The Independent Commission for Human Rights
- Formation: 1993
- Type: National Commission
- Purpose: Human Rights
- Headquarters: Ramallah, Palestine
- Director General: Dr. Ammar Dwaik
- Main organ: Board of Commissioners
- Website: ichr.ps/en

= Independent Commission for Human Rights =

Palestinian governmental body

The Independent Commission for Human Rights (ICHR; الهيئة المستقلة لحقوق الانسان) is the national human rights institution of Palestine.

It was established in 1993 upon a presidential decree issued by President Yasser Arafat on September 30, 1993, in compliance with article 31 of the Palestinian Basic Law (1993) that states that an
"independent commission for human rights shall be established pursuant to a law that will specify its formation, duties and jurisdiction".
The presidential decree was subsequently published in the official gazette in 1995 (No. 59/1995). Dr. Hanan Ashrawi was ICHR's first Commissioner General. Its current Commissioner General is Mr. Issam Younis.

In 2009 the ICHR received full accreditation as a national institution in accordance with the 1993 Paris Principles of National Human Rights Institutions (NHRI).
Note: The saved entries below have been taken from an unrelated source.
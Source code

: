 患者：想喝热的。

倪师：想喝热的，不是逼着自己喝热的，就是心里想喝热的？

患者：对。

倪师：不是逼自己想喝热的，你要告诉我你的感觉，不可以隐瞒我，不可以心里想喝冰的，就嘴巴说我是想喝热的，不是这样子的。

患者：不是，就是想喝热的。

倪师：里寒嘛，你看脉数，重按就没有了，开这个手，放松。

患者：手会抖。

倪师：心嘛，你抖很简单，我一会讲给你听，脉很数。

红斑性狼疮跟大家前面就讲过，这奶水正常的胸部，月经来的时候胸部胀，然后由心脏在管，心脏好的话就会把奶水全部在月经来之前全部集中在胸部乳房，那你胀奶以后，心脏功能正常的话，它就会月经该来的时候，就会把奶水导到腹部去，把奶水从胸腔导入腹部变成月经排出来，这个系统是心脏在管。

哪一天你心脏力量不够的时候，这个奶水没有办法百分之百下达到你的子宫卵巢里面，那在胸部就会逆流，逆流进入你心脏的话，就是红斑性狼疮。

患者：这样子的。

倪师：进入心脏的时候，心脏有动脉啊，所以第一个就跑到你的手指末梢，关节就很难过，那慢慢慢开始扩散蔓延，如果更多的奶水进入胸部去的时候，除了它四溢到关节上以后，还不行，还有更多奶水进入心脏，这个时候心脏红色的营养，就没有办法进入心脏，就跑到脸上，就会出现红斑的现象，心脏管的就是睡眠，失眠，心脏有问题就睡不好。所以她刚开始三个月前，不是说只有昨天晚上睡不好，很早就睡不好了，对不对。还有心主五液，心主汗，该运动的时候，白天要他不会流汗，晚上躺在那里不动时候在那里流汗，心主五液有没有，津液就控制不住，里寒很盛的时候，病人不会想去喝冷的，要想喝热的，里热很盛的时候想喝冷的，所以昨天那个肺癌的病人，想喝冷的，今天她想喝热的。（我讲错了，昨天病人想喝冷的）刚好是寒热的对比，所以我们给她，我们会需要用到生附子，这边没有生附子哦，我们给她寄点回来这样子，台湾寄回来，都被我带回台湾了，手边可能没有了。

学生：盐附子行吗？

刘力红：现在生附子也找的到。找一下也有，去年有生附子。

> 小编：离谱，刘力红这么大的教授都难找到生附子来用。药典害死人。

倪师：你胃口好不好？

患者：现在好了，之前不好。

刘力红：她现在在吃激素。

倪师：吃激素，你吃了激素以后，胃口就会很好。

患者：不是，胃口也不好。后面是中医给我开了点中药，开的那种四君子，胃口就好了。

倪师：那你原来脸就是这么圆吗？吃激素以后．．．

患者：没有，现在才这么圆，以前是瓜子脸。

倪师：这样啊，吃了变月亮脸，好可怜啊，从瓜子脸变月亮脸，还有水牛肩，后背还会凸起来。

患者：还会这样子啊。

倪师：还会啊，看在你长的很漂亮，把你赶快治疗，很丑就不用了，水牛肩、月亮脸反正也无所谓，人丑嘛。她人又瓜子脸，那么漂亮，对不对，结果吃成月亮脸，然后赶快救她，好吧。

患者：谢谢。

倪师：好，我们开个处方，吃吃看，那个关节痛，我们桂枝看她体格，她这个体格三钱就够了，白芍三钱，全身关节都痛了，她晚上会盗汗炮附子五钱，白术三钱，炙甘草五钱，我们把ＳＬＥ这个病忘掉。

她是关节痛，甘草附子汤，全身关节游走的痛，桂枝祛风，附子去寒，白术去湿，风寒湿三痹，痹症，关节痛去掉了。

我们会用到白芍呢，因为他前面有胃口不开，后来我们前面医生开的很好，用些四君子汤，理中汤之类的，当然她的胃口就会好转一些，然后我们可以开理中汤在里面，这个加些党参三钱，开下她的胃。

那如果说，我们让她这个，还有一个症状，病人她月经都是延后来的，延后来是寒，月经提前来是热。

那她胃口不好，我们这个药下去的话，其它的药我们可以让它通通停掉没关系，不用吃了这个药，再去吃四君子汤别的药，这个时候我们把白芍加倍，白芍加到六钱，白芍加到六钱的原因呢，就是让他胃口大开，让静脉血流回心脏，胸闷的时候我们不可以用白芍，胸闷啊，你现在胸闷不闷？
The International Coordinating Committee of National Human Rights Institutions (ICC) had granted it an A status with reserves in 2005.

It receives complaints from Palestinian citizens regarding human rights violation and handles them with official bodies. The ICHR has a legal mandate to report without restriction on the national human rights situation (on specific matters or through thematic reports) and violations of any human rights. It can make recommendations to the government, Parliament and other competent bodies on matters concerning legislative or administrative provisions, and promote the harmonisation of national laws and practices with Palestine’s international obligations and the implementation of recommendations of international human right mechanisms. Its mandate allows it to engage with the International human rights system and conduct public education and awareness.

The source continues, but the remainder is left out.